§ PROBLEM STATEMENT
Line by line, copy the records below exactly and leave the pictures out.

[Saved data entries]

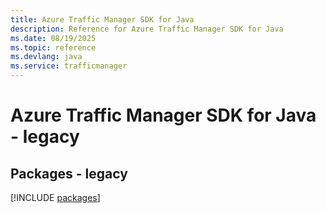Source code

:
 ```yaml
---
title: Azure Traffic Manager SDK for Java
description: Reference for Azure Traffic Manager SDK for Java
ms.date: 08/19/2025
ms.topic: reference
ms.devlang: java
ms.service: trafficmanager
---
```

# Azure Traffic Manager SDK for Java - legacy
## Packages - legacy
[!INCLUDE [packages](traffic-manager-index.md)]
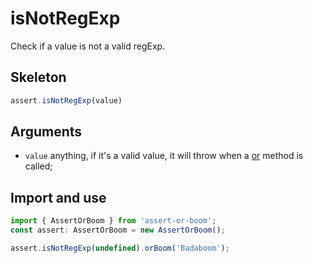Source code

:# isNotRegExp

Check if a value is not a valid regExp.

## Skeleton

```ts
assert.isNotRegExp(value)
```

## Arguments

- `value` anything, if it's a valid value, it will throw when a [or](../or.md) method is called;

## Import and use

```ts
import { AssertOrBoom } from 'assert-or-boom';
const assert: AssertOrBoom = new AssertOrBoom();

assert.isNotRegExp(undefined).orBoom('Badaboom');
```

§ RESULT OF THE TASK
Source code

:
 ```yaml
---
title: Azure Traffic Manager SDK for Java
description: Reference for Azure Traffic Manager SDK for Java
ms.date: 08/19/2025
ms.topic: reference
ms.devlang: java
ms.service: trafficmanager
---
```

# Azure Traffic Manager SDK for Java - legacy
## Packages - legacy
[!INCLUDE [packages](traffic-manager-index.md)]
Source code

:# isNotRegExp

Check if a value is not a valid regExp.

## Skeleton

```ts
assert.isNotRegExp(value)
```

## Arguments

- `value` anything, if it's a valid value, it will throw when a [or](../or.md) method is called;

## Import and use

```ts
import { AssertOrBoom } from 'assert-or-boom';
const assert: AssertOrBoom = new AssertOrBoom();

assert.isNotRegExp(undefined).orBoom('Badaboom');
```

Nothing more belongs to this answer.